“Ordinarily I take a dim view of interviewing horses. The last one I talked to, in fact, was Citation and it was just after he’d become the first equine in history to win $1,000,000. I visited him in his stable apartment where his groom was rubbing him down with $20 bills. None rubbed off on me.
Some horses are just like people, except they’re richer. And most are nicer, especially if approached in the right way. I approached this one, Windy City II from the front.
Windy City II was bred in Ireland [actually England] three years ago and is the only horse around which insists on a green bridle and a green saddle on St. Patrick’s Day. In fact he likes everything green but his jockey, including money and grass.
Physically, Windy City II wouldn’t stand out from the common herd. He’s just a finger over fifteen hands high and weighs a svelte 1025 pounds. He’s a liver chestnut. That’s a color, Mac.
‘Windy,’ I asked, ‘where did you get your name, Windy City II? Did your first owner go to Chicago twice or what?’
‘No, not at all,’ Windy City II explained in his rich Irish brogue. ‘Ray Bell, who bought me for 700 guineas (about 2100 of your bucks) just wanted a flashy American name for me. The ‘2nd’ was added when I came to America.’
Then, modestly, for Windy is no blowhard, he added ‘I’ve only been second once.’

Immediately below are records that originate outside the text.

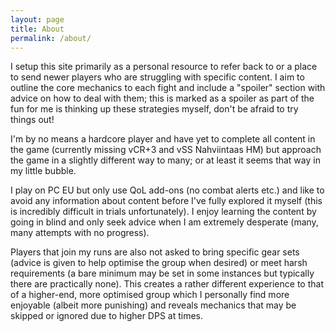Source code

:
```yaml
---
layout: page
title: About
permalink: /about/
---
```


I setup this site primarily as a personal resource to refer back to or a place to send newer players who are struggling with specific content.  I aim to outline the core mechanics to each fight and include a "spoiler" section with advice on how to deal with them; this is marked as a spoiler as part of the fun for me is thinking up these strategies myself, don't be afraid to try things out!

I'm by no means a hardcore player and have yet to complete all content in the game (currently missing vCR+3 and vSS Nahviintaas HM) but approach the game in a slightly different way to many; or at least it seems that way in my little bubble.

I play on PC EU but only use QoL add-ons (no combat alerts etc.) and like to avoid any information about content before I've fully explored it myself (this is incredibly difficult in trials unfortunately).  I enjoy learning the content by going in blind and only seek advice when I am extremely desperate (many, many attempts with no progress).  

Players that join my runs are also not asked to bring specific gear sets (advice is given to help optimise the group when desired) or meet harsh requirements (a bare minimum may be set in some instances but typically there are practically none).  This creates a rather different experience to that of a higher-end, more optimised group which I personally find more enjoyable (albeit more punishing) and reveals mechanics that may be skipped or ignored due to higher DPS at times.
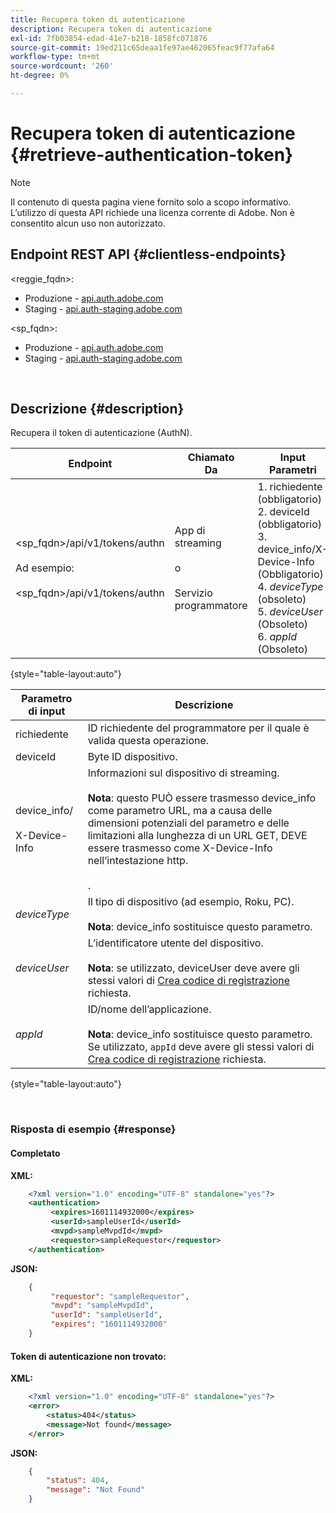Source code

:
 ```yaml
---
title: Recupera token di autenticazione
description: Recupera token di autenticazione
exl-id: 7fb03854-edad-41e7-b218-1858fc071876
source-git-commit: 19ed211c65deaa1fe97ae462065feac9f77afa64
workflow-type: tm+mt
source-wordcount: '260'
ht-degree: 0%

---
```


# Recupera token di autenticazione {#retrieve-authentication-token}

>[!NOTE]
>
>Il contenuto di questa pagina viene fornito solo a scopo informativo. L’utilizzo di questa API richiede una licenza corrente di Adobe. Non è consentito alcun uso non autorizzato.

## Endpoint REST API {#clientless-endpoints}

&lt;reggie_fqdn>:

* Produzione - [api.auth.adobe.com](http://api.auth.adobe.com/)
* Staging - [api.auth-staging.adobe.com](http://api.auth-staging.adobe.com/)

&lt;sp_fqdn>:

* Produzione - [api.auth.adobe.com](http://api.auth.adobe.com/)
* Staging - [api.auth-staging.adobe.com](http://api.auth-staging.adobe.com/)

</br>

## Descrizione {#description}

Recupera il token di autenticazione (AuthN).

| Endpoint | Chiamato  </br>Da | Input   </br>Parametri | HTTP  </br>Metodo | Risposta | HTTP  </br>Risposta |
| --- | --- | --- | --- | --- | --- |
| &lt;sp_fqdn>/api/v1/tokens/authn</br></br>Ad esempio:</br></br>&lt;sp_fqdn>/api/v1/tokens/authn | App di streaming</br></br>o</br></br>Servizio programmatore | 1. richiedente (obbligatorio)</br>2.  deviceId (obbligatorio)</br>3.  device_info/X-Device-Info (Obbligatorio)</br>4.  _deviceType_ (obsoleto)</br>5.  _deviceUser_ (Obsoleto)</br>6.  _appId_ (Obsoleto) | GET | XML o JSON contenente informazioni di autenticazione o dettagli sull’errore in caso di esito negativo. | 200 - Operazione completata.  </br>404 - Token non trovato  </br>410 - Token scaduto |

{style="table-layout:auto"}


| Parametro di input | Descrizione |
| --- | --- |
| richiedente | ID richiedente del programmatore per il quale è valida questa operazione. |
| deviceId | Byte ID dispositivo. |
| device_info/</br></br>X-Device-Info | Informazioni sul dispositivo di streaming.</br></br>**Nota**: questo PUÒ essere trasmesso device_info come parametro URL, ma a causa delle dimensioni potenziali del parametro e delle limitazioni alla lunghezza di un URL GET, DEVE essere trasmesso come X-Device-Info nell’intestazione http. </br></br><!--See the full details in [Passing Device and Connection Information](http://tve.helpdocsonline.com/passing-device-information)-->. |
| _deviceType_ | Il tipo di dispositivo (ad esempio, Roku, PC).</br></br>**Nota**: device_info sostituisce questo parametro. |
| _deviceUser_ | L’identificatore utente del dispositivo.</br></br>**Nota**: se utilizzato, deviceUser deve avere gli stessi valori di [Crea codice di registrazione](/help/authentication/registration-code-request.md) richiesta. |
| _appId_ | ID/nome dell’applicazione. </br></br>**Nota**: device_info sostituisce questo parametro. Se utilizzato, `appId` deve avere gli stessi valori di [Crea codice di registrazione](/help/authentication/registration-code-request.md) richiesta. |

{style="table-layout:auto"}

</br>

### Risposta di esempio {#response}



#### Completato

**XML:**

```XML
    <?xml version="1.0" encoding="UTF-8" standalone="yes"?>
    <authentication>
         <expires>1601114932000</expires>
         <userId>sampleUserId</userId>
         <mvpd>sampleMvpdId</mvpd>
         <requestor>sampleRequestor</requestor>
    </authentication>
```


**JSON:**

```JSON
    {
         "requestor": "sampleRequestor",
         "mvpd": "sampleMvpdId",
         "userId": "sampleUserId",
         "expires": "1601114932000"
    }
```





#### Token di autenticazione non trovato:

**XML:**

```XML
    <?xml version="1.0" encoding="UTF-8" standalone="yes"?>
    <error>
        <status>404</status>
        <message>Not found</message>
    </error>
```


**JSON:**

```JSON
    {
        "status": 404,
        "message": "Not Found"
    }
```

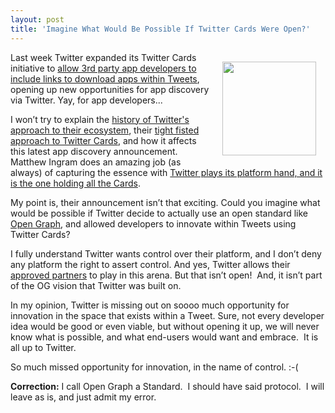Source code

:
 ```yaml
---
layout: post
title: 'Imagine What Would Be Possible If Twitter Cards Were Open?'
---
```

<p><img style="padding: 15px;" src="https://s3.amazonaws.com/kinlane-productions/fist.png" alt="" width="150" align="right" /></p>
<p>Last week Twitter expanded its Twitter Cards initiative to <a href="http://gigaom.com/2013/04/02/looking-to-find-new-apps-twitter-adds-third-party-app-discovery-and-deep-links/">allow 3rd party app developers to include links to download apps within Tweets</a>, opening up new opportunities for app discovery via Twitter.  Yay, for app developers...</p>
<p>I won&rsquo;t try to explain the <a title="history of Twitters approach to their ecosystem" href="http://twitter.apivoice.com/">history of Twitter's approach to their ecosystem</a>, their <a title="Twitters tight fisted approach to cards" href="http://apivoice.com/2012/06/13/twitter-launches-new-not-so-open-graph-aka-twitter-cards/">tight fisted approach to Twitter Cards</a>, and how it affects this latest app discovery announcement.  Matthew Ingram does an amazing job (as always) of capturing the essence with <a title="Twitter plays its platform hand, and it is the one holding all the Cards" href="http://gigaom.com/2013/04/03/twitter-plays-its-platform-hand-and-it-is-the-one-holding-all-the-cards/">Twitter plays its platform hand, and it is the one holding all the Cards</a>.</p>
<p>My point is, their announcement isn&rsquo;t that exciting. Could you imagine what would be possible if Twitter decide to actually use an open standard like <a title="Open Graph" href="http://ogp.me/">Open Graph</a>, and allowed developers to innovate within Tweets using Twitter Cards?</p>
<p>I fully understand Twitter wants control over their platform, and I don&rsquo;t deny any platform the right to assert control.  And yes, Twitter allows their <a href="https://dev.twitter.com/programs/twitter-certified-products">approved partners</a> to play in this arena.  But that isn&rsquo;t open! &nbsp;And, it isn&rsquo;t part of the OG vision that Twitter was built on.</p>
<p>In my opinion, Twitter is missing out on soooo much opportunity for innovation in the space that exists within a Tweet.  Sure, not every developer idea would be good or even viable, but without opening it up, we will never know what is possible, and what end-users would want and embrace. &nbsp;It is all up to Twitter.&nbsp;</p>
<p>So much missed opportunity for innovation, in the name of control. :-(</p>
<p><strong>Correction:</strong>&nbsp;I call Open Graph a Standard. &nbsp;I should have said protocol. &nbsp;I will leave as is, and just admit my error.</p>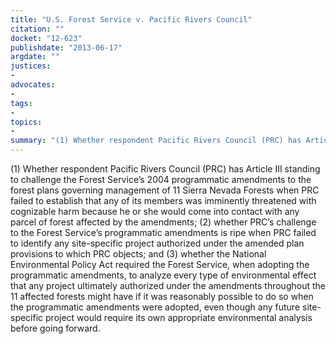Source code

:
 ```yaml
---
title: "U.S. Forest Service v. Pacific Rivers Council"
citation: ""
docket: "12-623"
publishdate: "2013-06-17"
argdate: ""
justices:
- 
advocates:
- 
tags:
- 
topics:
- 
summary: "(1) Whether respondent Pacific Rivers Council (PRC) has Article III standing to challenge the Forest Service’s 2004 programmatic amendments to the forest plans governing management of 11 Sierra Nevada Forests when PRC failed to establish that any of its members was imminently threatened with cognizable harm because he or she would come into contact with any parcel of forest affected by the amendments; (2) whether PRC’s challenge to the Forest Service’s programmatic amendments is ripe when PRC failed to identify any site-specific project authorized under the amended plan provisions to which PRC objects; and (3) whether the National Environmental Policy Act required the Forest Service, when adopting the programmatic amendments, to analyze every type of environmental effect that any project ultimately authorized under the amendments throughout the 11 affected forests might have if it was reasonably possible to do so when the programmatic amendments were adopted, even though any future site-specific project would require its own appropriate environmental analysis before going forward."
---
```

(1) Whether respondent Pacific Rivers Council (PRC) has Article III standing to challenge the Forest Service’s 2004 programmatic amendments to the forest plans governing management of 11 Sierra Nevada Forests when PRC failed to establish that any of its members was imminently threatened with cognizable harm because he or she would come into contact with any parcel of forest affected by the amendments; (2) whether PRC’s challenge to the Forest Service’s programmatic amendments is ripe when PRC failed to identify any site-specific project authorized under the amended plan provisions to which PRC objects; and (3) whether the National Environmental Policy Act required the Forest Service, when adopting the programmatic amendments, to analyze every type of environmental effect that any project ultimately authorized under the amendments throughout the 11 affected forests might have if it was reasonably possible to do so when the programmatic amendments were adopted, even though any future site-specific project would require its own appropriate environmental analysis before going forward.

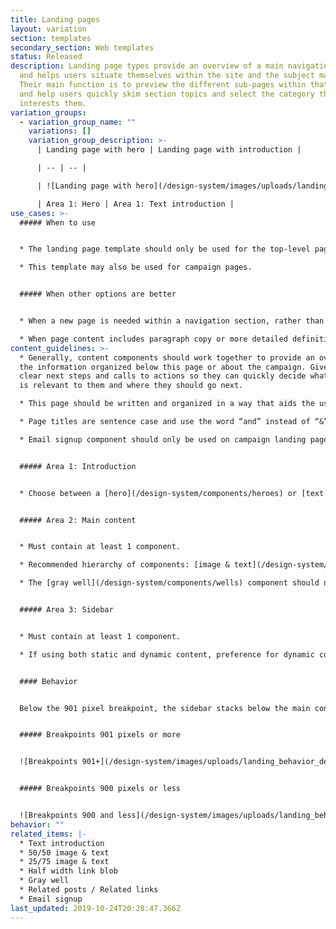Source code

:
 ```yaml
---
title: Landing pages
layout: variation
section: templates
secondary_section: Web templates
status: Released
description: Landing page types provide an overview of a main navigation section
  and helps users situate themselves within the site and the subject matter.
  Their main function is to preview the different sub-pages within that section
  and help users quickly skim section topics and select the category that
  interests them.
variation_groups:
  - variation_group_name: ""
    variations: []
    variation_group_description: >-
      | Landing page with hero | Landing page with introduction | 

      | -- | -- | 

      | ![Landing page with hero](/design-system/images/uploads/landing_top_examplea_2x.jpg) | ![Landing page with text introduction](/design-system/images/uploads/landing_top_exampleb_2x.jpg) | 

      | Area 1: Hero | Area 1: Text introduction | 
use_cases: >-
  ##### When to use


  * The landing page template should only be used for the top-level page under each main navigation section on the site to help users navigate to the various sub-sections within the navigation vertical. Examples: [Data & research overview](https://www.consumerfinance.gov/data-research/), [Policy & compliance overview](https://www.consumerfinance.gov/policy-compliance/).

  * This template may also be used for campaign pages.


  ##### When other options are better


  * When a new page is needed within a navigation section, rather than at the top-level.

  * When page content includes paragraph copy or more detailed definitions or explanations.
content_guidelines: >-
  * Generally, content components should work together to provide an overview of
  the information organized below this page or about the campaign. Give users
  clear next steps and calls to actions so they can quickly decide what content
  is relevant to them and where they should go next.

  * This page should be written and organized in a way that aids the user in skimming and quickly navigating to lower-level pages.

  * Page titles are sentence case and use the word “and” instead of “&”. (Note that navigation labels follow a different style.)

  * Email signup component should only be used on campaign landing pages. This component is not used on Landing pages.


  ##### Area 1: Introduction


  * Choose between a [hero](/design-system/components/heroes) or [text introduction](/design-system/components/introductions) for this area.


  ##### Area 2: Main content


  * Must contain at least 1 component.

  * Recommended hierarchy of components: [image & text](/design-system/components/info-unit-groups-image-and-text) components, [gray well](/design-system/components/wells), and [half width link blobs](/design-system/components/info-unit-groups-link-blobs).

  * The [gray well](/design-system/components/wells) component should not be used at the top of this area if the introduction area contains a hero.


  ##### Area 3: Sidebar


  * Must contain at least 1 component.

  * If using both static and dynamic content, preference for dynamic content to appear above static content.


  #### Behavior


  Below the 901 pixel breakpoint, the sidebar stacks below the main content area.


  ##### Breakpoints 901 pixels or more


  ![Breakpoints 901+](/design-system/images/uploads/landing_behavior_desktop_2x.jpg)


  ##### Breakpoints 900 pixels or less


  ![Breakpoints 900 and less](/design-system/images/uploads/landing_behavior_mobile_2x.jpg)
behavior: ""
related_items: |-
  * Text introduction
  * 50/50 image & text
  * 25/75 image & text
  * Half width link blob
  * Gray well
  * Related posts / Related links
  * Email signup
last_updated: 2019-10-24T20:28:47.366Z
---
```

He was right. I checked the record book because after what some race horses have done to me, I don’t trust them. The Irish-bred upstart won six, was second but once and finished out of the money once.
Although only 3, the contender for two of racing’s richest features, the $100,000 Santa Anita Derby and the Kentucky Derby (and maybe even the Hundred Grander) has raced in more countries than most of us ever see.
So far he’s stretched his powerful legs on tracks in Ireland, England, France and the U.S.A.
‘How’s the chow here?’ I asked in lieu of an intelligent question.
‘Fine, fine,’ Windy replied. ‘I get 12 quarts of oats a day, plus mash and plenty of carrots. No Irish potatoes, though.’
Windy’s ability to travel about without any ill effects amazes thoroughbred experts. Usually it takes a horse anywhere from weeks to months to become acclimated after a lengthy journey. Windy just packs up his nosebag and goes.
‘What was your first race?’ I asked.
‘April, 1951, at Phoenix Park on the auld sod in Ireland. Won by 10 lengths,’ said Windy, ‘Then I headed for England and won again. Back to Ireland for the Phoenix Plate, a juvenile classic. I beat 15 2-year-olds, winning by eight lengths. Then it was back to England again. I was beginning to feel like a commuter. This time I ran in the famed Gimcrack Stakes in York and my jockey was none other than Gordon Richards, England’s leading rider for more than a decade.’
Here Windy finally paused just as I had begun to feel that Bell had other reasons for so naming him. After a sip of water he continued:
‘I can’t remember ever being so excited. I shot out of there like a fired up 2-year-old, which I was at the time, and Richards lost his irons. Eventually we got squared away and I went on to win by five lengths.’
Then he sighed, nostalgically I thought, and said, ‘Then I went to France.’
It was in France, Windy told me, that he first ran afoul of defeat.
‘I was turned sideways and admiring the fall styles – Paris in October, you know – when boom, someone sprung the barrier. A little French filly, Pomare, beat me by a head. But I was giving her 10 pounds.’
Windy shouldn’t feel badly. Everybody chases fillies in France.
For a colt that originally sold for $2100, Windy City has done wonders. Eight starts, six wins, one second and once out of the money.
Besides, he’s an interesting conversationalist.
He’s a wonder horse – so it’s no wonder he can talk.”